Kalemizde birisi Hisariçi ,birisi de Tophane mahallesi olmak üzere iki adet Selçuklu ,hangi dönemden olduğu bilinmeyen ve üzerindeki gemi graffitileri nedeniyle Graffitili Çeşme denilen çeşme ve Hisarçi mahallesinde de bir Osmanlı dönemi çeşmesi vardır.Özellikle Girene çeşmesi Evliya Çelebi’ye konu olmuş ve Sultan Alaeddin’in burayı yaptırdığını aktarsa da ,üzerindeki kitabe devşirmedir ve meseleyle alakası da yoktur.Bir diğer devşirme taş da Erken Roma devrine aittir.O da sol alt zeminde ters döndürülmek suretiyle kendine yer bulmuştur.Tophane mahallesinden Hayri Balıktay’ın verdiği bilgilere göre surların hemen içkısmında taksimat yeri olduğunu ,buradaki iki ayrı büzden hamama ve çeşmeye su taksim edildiğini ve taksim zamanlarının ihtiyaca binaen yapıldığını anlıyoruz.Bir diğer önemli konu da Kızılkule’deki askerin ,düşmana görünmeden gizli geçitten inerek buradan su doldurup yine aynı yerden geri döndüğünü hatta aynı benzer sistemin Alara kalesinde de olduğunu aktarması oldu.Bu suyun gizli merdivenden sadece Kızılkule’ye değil de Alanya Kalesi’ne de götürülmesinin imkan dahilinde olduğunu da ekledi.
Alanya Kalesi dışında olan ve Dinek mahallemizdeki su terazisi namıyla meşhur olan tarihi yapı haricinde kale içinde de su terazileri vardır.Bunlar suyu regüle etmek ve su dağıtımını istendik düzeyde ve zarar verdirmeden dağıtmak amaçlı yapılmıştır ve hemen Bedesten yanındaki su terazisi bugün tescillenmiş konumdadır.
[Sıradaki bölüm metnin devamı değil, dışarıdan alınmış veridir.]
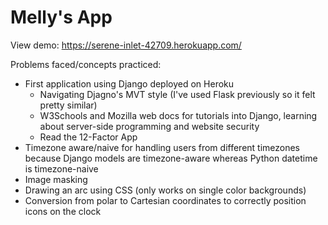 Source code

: # Melly's App

View demo: https://serene-inlet-42709.herokuapp.com/

Problems faced/concepts practiced:

- First application using Django deployed on Heroku
  - Navigating Djagno's MVT style (I've used Flask previously so it felt pretty similar)
  - W3Schools and Mozilla web docs for tutorials into Django, learning about server-side programming and website security
  - Read the 12-Factor App
- Timezone aware/naive for handling users from different timezones because Django models are timezone-aware whereas Python datetime is timezone-naive
- Image masking
- Drawing an arc using CSS (only works on single color backgrounds)
- Conversion from polar to Cartesian coordinates to correctly position icons on the clock
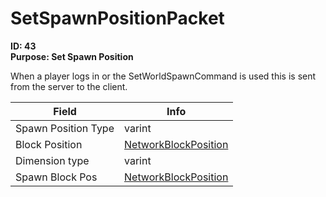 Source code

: # SetSpawnPositionPacket

**ID: 43**  
**Purpose: Set Spawn Position**  

When a player logs in or the SetWorldSpawnCommand is used this is sent from the server to the client.

<table><thead><tr><th>Field</th><th>Info</th></tr></thead><tbody>
<tr><td>Spawn Position Type</td><td>varint</td></tr>
<tr><td>Block Position</td><td><a href="../types/NetworkBlockPosition.md">NetworkBlockPosition</a></td></tr>
<tr><td>Dimension type</td><td>varint</td></tr>
<tr><td>Spawn Block Pos</td><td><a href="../types/NetworkBlockPosition.md">NetworkBlockPosition</a></td></tr>
</tbody></table> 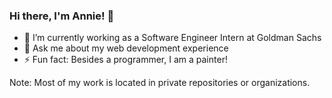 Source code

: ### Hi there, I'm Annie! 👋

- 🔭 I’m currently working as a Software Engineer Intern at Goldman Sachs
- 💬 Ask me about my web development experience
- ⚡ Fun fact: Besides a programmer, I am a painter!

Note: Most of my work is located in private repositories or organizations.

<!--
**annieztang/annieztang** is a ✨ _special_ ✨ repository because its `README.md` (this file) appears on your GitHub profile.

Here are some ideas to get you started:

- 👯 I’m looking to collaborate on ...
- 🤔 I’m looking for help with ...
- 📫 How to reach me: ...
- 😄 Pronouns: ...
- ⚡ Fun fact: ...
-->

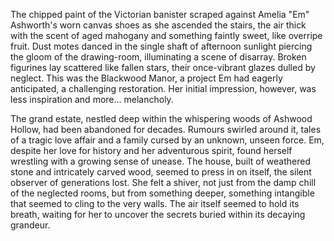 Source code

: The chipped paint of the Victorian banister scraped against Amelia "Em"  Ashworth's worn canvas shoes as she ascended the stairs, the air thick with the scent of aged mahogany and something faintly sweet, like overripe fruit.  Dust motes danced in the single shaft of afternoon sunlight piercing the gloom of the drawing-room, illuminating a scene of disarray.  Broken figurines lay scattered like fallen stars, their once-vibrant glazes dulled by neglect.  This was the Blackwood Manor, a project Em had eagerly anticipated, a challenging restoration.  Her initial impression, however, was less inspiration and more… melancholy.

The grand estate, nestled deep within the whispering woods of Ashwood Hollow, had been abandoned for decades.  Rumours swirled around it, tales of a tragic love affair and a family cursed by an unknown, unseen force.  Em, despite her love for history and her adventurous spirit, found herself wrestling with a growing sense of unease. The house, built of weathered stone and intricately carved wood, seemed to press in on itself, the silent observer of generations lost.   She felt a shiver, not just from the damp chill of the neglected rooms, but from something deeper, something intangible that seemed to cling to the very walls.  The air itself seemed to hold its breath, waiting for her to uncover the secrets buried within its decaying grandeur.
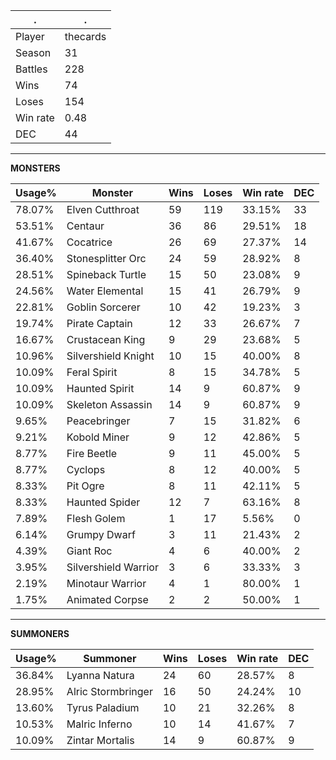 .|.
|-|-
Player|thecards
Season|31
Battles|228
Wins|74
Loses|154
Win rate|0.48
DEC|44

---
**MONSTERS**

Usage%|Monster|Wins|Loses|Win rate|DEC|
-|-|-|-|-|-|
78.07%|Elven Cutthroat|59|119|33.15%|33|
53.51%|Centaur|36|86|29.51%|18|
41.67%|Cocatrice|26|69|27.37%|14|
36.40%|Stonesplitter Orc|24|59|28.92%|8|
28.51%|Spineback Turtle|15|50|23.08%|9|
24.56%|Water Elemental|15|41|26.79%|9|
22.81%|Goblin Sorcerer|10|42|19.23%|3|
19.74%|Pirate Captain|12|33|26.67%|7|
16.67%|Crustacean King|9|29|23.68%|5|
10.96%|Silvershield Knight|10|15|40.00%|8|
10.09%|Feral Spirit|8|15|34.78%|5|
10.09%|Haunted Spirit|14|9|60.87%|9|
10.09%|Skeleton Assassin|14|9|60.87%|9|
9.65%|Peacebringer|7|15|31.82%|6|
9.21%|Kobold Miner|9|12|42.86%|5|
8.77%|Fire Beetle|9|11|45.00%|5|
8.77%|Cyclops|8|12|40.00%|5|
8.33%|Pit Ogre|8|11|42.11%|5|
8.33%|Haunted Spider|12|7|63.16%|8|
7.89%|Flesh Golem|1|17|5.56%|0|
6.14%|Grumpy Dwarf|3|11|21.43%|2|
4.39%|Giant Roc|4|6|40.00%|2|
3.95%|Silvershield Warrior|3|6|33.33%|3|
2.19%|Minotaur Warrior|4|1|80.00%|1|
1.75%|Animated Corpse|2|2|50.00%|1|

---
**SUMMONERS**

Usage%|Summoner|Wins|Loses|Win rate|DEC|
-|-|-|-|-|-|
36.84%|Lyanna Natura|24|60|28.57%|8|
28.95%|Alric Stormbringer|16|50|24.24%|10|
13.60%|Tyrus Paladium|10|21|32.26%|8|
10.53%|Malric Inferno|10|14|41.67%|7|
10.09%|Zintar Mortalis|14|9|60.87%|9|
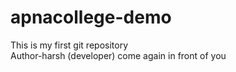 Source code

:# apnacollege-demo
This is my first git repository 
<br>
Author-harsh (developer)
come again in front of you
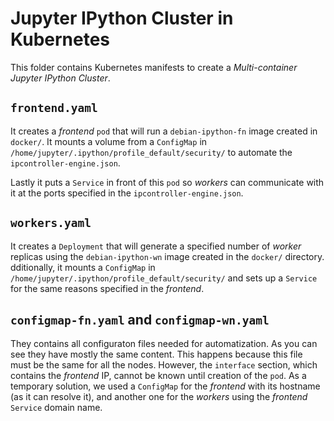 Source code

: # Jupyter IPython Cluster in Kubernetes

This folder contains Kubernetes manifests to create a *Multi-container Jupyter IPython Cluster*.

## `frontend.yaml`
It creates a *frontend* `pod` that will run a `debian-ipython-fn` image created in `docker/`. It mounts a volume from a `ConfigMap` in `/home/jupyter/.ipython/profile_default/security/` to automate the `ipcontroller-engine.json`.

Lastly it puts a `Service` in front of this `pod` so *workers* can communicate with it at the ports specified in the `ipcontroller-engine.json`.

## `workers.yaml`
It creates a `Deployment` that will generate a specified number of *worker* replicas using the `debian-ipython-wn` image created in the `docker/` directory. dditionally, it mounts a `ConfigMap` in `/home/jupyter/.ipython/profile_default/security/` and sets up a `Service` for the same reasons specified in the *frontend*.

## `configmap-fn.yaml` and `configmap-wn.yaml`
They contains all configuraton files needed for automatization. As you can see they have mostly the same content.
This happens because this file must be the same for all the nodes. However, the `interface` section, which contains the *frontend* IP, cannot be known until creation of the `pod`. As a temporary solution, we used a `ConfigMap` for the *frontend* with its hostname (as it can resolve it), and another one for the *workers* using the *frontend* `Service` domain name.
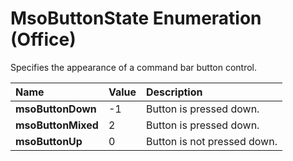 
# MsoButtonState Enumeration (Office)

Specifies the appearance of a command bar button control.



|**Name**|**Value**|**Description**|
|:-----|:-----|:-----|
|**msoButtonDown**|-1|Button is pressed down.|
|**msoButtonMixed**|2|Button is pressed down.|
|**msoButtonUp**|0|Button is not pressed down.|
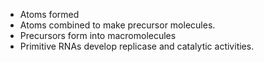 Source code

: - Atoms formed
- Atoms combined to make precursor molecules.
- Precursors form into macromolecules
- Primitive RNAs develop replicase and catalytic activities. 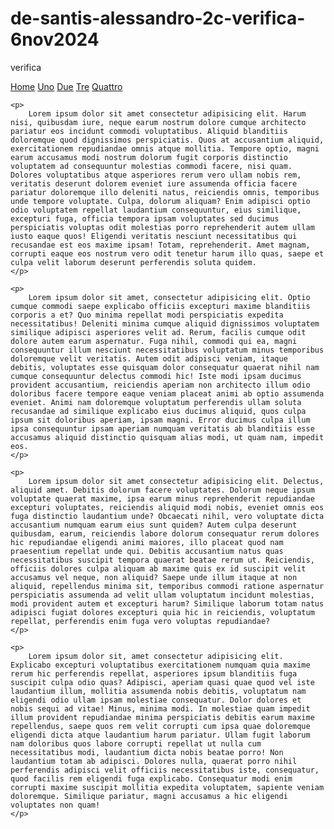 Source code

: # de-santis-alessandro-2c-verifica-6nov2024
verifica
<!DOCTYPE html>
<html lang="en">
 
<head>
    <meta charset="UTF-8">
    <meta name="viewport" content="width=device-width, initial-scale=1.0">
    <title>De-Santis-alessandro-2c-verifica-6nov2024</title>
    <link rel="stylesheet" href="styles.css">
</head>
 
<body>
    <nav>
        <a href="#">Home</a>
        <a href="#">Uno</a>
        <a href="#">Due</a>
        <a href="#">Tre</a>
        <a href="#">Quattro</a>
    </nav>
 
    <p>
        Lorem ipsum dolor sit amet consectetur adipisicing elit. Harum nisi, quibusdam iure, neque earum nostrum dolore cumque architecto pariatur eos incidunt commodi voluptatibus. Aliquid blanditiis doloremque quod dignissimos perspiciatis. Quos at accusantium aliquid, exercitationem repudiandae omnis atque mollitia. Tempore optio, magni earum accusamus modi nostrum dolorum fugit corporis distinctio voluptatem ad consequuntur molestias commodi facere, nisi quam. Dolores voluptatibus atque asperiores rerum vero ullam nobis rem, veritatis deserunt dolorem eveniet iure assumenda officia facere pariatur doloremque illo deleniti natus, reiciendis omnis, temporibus unde tempore voluptate. Culpa, dolorum aliquam? Enim adipisci optio odio voluptatem repellat laudantium consequuntur, eius similique, excepturi fuga, officia tempora ipsam voluptates sed ducimus perspiciatis voluptas odit molestias porro reprehenderit autem ullam iusto eaque quos! Eligendi veritatis nesciunt necessitatibus qui recusandae est eos maxime ipsam! Totam, reprehenderit. Amet magnam, corrupti eaque eos nostrum vero odit tenetur harum illo quas, saepe et culpa velit laborum deserunt perferendis soluta quidem.
    </p>
 
    <p>
        Lorem ipsum dolor sit amet, consectetur adipisicing elit. Optio cumque commodi saepe explicabo officiis excepturi maxime blanditiis corporis a et? Quo minima repellat modi perspiciatis expedita necessitatibus! Deleniti minima cumque aliquid dignissimos voluptatem similique adipisci asperiores velit ad. Rerum, facilis cumque odit dolore autem earum aspernatur. Fuga nihil, commodi qui ea, magni consequuntur illum nesciunt necessitatibus voluptatum minus temporibus doloremque velit veritatis. Autem odit adipisci veniam, itaque debitis, voluptates esse quisquam dolor consequatur quaerat nihil nam cumque consequuntur delectus commodi hic! Iste modi ipsam ducimus provident accusantium, reiciendis aperiam non architecto illum odio doloribus facere tempore eaque veniam placeat animi ab optio assumenda eveniet. Animi nam doloremque voluptatum perferendis ullam soluta recusandae ad similique explicabo eius ducimus aliquid, quos culpa ipsum sit doloribus aperiam, ipsam magni. Error ducimus culpa illum ipsa consequuntur ipsam aperiam numquam veritatis ab blanditiis esse accusamus aliquid distinctio quisquam alias modi, ut quam nam, impedit eos.
    </p>
 
    <p>
        Lorem ipsum dolor sit amet consectetur adipisicing elit. Delectus, aliquid amet. Debitis dolorum facere voluptates. Dolorum neque ipsum voluptate quaerat maxime, ipsa earum minus reprehenderit repudiandae excepturi voluptates, reiciendis aliquid modi nobis, eveniet omnis eos fuga distinctio laudantium unde? Obcaecati nihil, vero voluptate dicta accusantium numquam earum eius sunt quidem? Autem culpa deserunt quibusdam, earum, reiciendis labore dolorum consequatur rerum dolores hic repudiandae eligendi animi maiores, illo placeat quod nam praesentium repellat unde qui. Debitis accusantium natus quas necessitatibus suscipit tempora quaerat beatae rerum ut. Reiciendis, officiis dolores culpa aliquam ab maxime quis ex id suscipit velit accusamus vel neque, non aliquid? Saepe unde illum itaque at non aliquid, repellendus minima sit, temporibus commodi ratione aspernatur perspiciatis assumenda ad velit ullam voluptatum incidunt molestias, modi provident autem et excepturi harum? Similique laborum totam natus adipisci fugiat dolores excepturi quia hic in reiciendis, voluptatum repellat, perferendis enim fuga vero voluptas repudiandae?
    </p>
 
    <p>
        Lorem ipsum dolor sit, amet consectetur adipisicing elit. Explicabo excepturi voluptatibus exercitationem numquam quia maxime rerum hic perferendis repellat, asperiores ipsum blanditiis fuga suscipit culpa odio quas? Adipisci, aperiam quasi quae quod vel iste laudantium illum, mollitia assumenda nobis debitis, voluptatum nam eligendi odio ullam ipsam molestiae consequatur. Dolor dolores et nobis sequi ad vitae! Minus, minima modi. In molestiae quam impedit illum provident repudiandae minima perspiciatis debitis earum maxime repellendus, saepe quos rem velit corrupti cum ipsa quae doloremque eligendi dicta atque laudantium harum pariatur. Ullam fugit laborum nam doloribus quos labore corrupti repellat ut nulla cum necessitatibus modi, laudantium dicta nobis beatae porro! Non laudantium totam ab adipisci. Dolores nulla, quaerat porro nihil perferendis adipisci velit officiis necessitatibus iste, consequatur, quod facilis rem eligendi fuga explicabo. Consequatur modi enim corrupti maxime suscipit mollitia expedita voluptatem, sapiente veniam doloremque. Similique pariatur, magni accusamus a hic eligendi voluptates non quam!
    </p>
</body>
 
</html>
Kalemizdeki bu anlattığım su temin yöntemlerinin haricinde kullanma alanları da mevcuttur.Hamamlar,deri tabakhaneleri ,kirli ve pis suların tahliyesi,yağmur suları drenaj hatları vb hepsi başka başlıklar altında köşemize konu edeceğimiz türdendir.
Bir başka “Geçmişten Geleceğe Alanya “ koridorlarında görüşmek üzere esen kalın.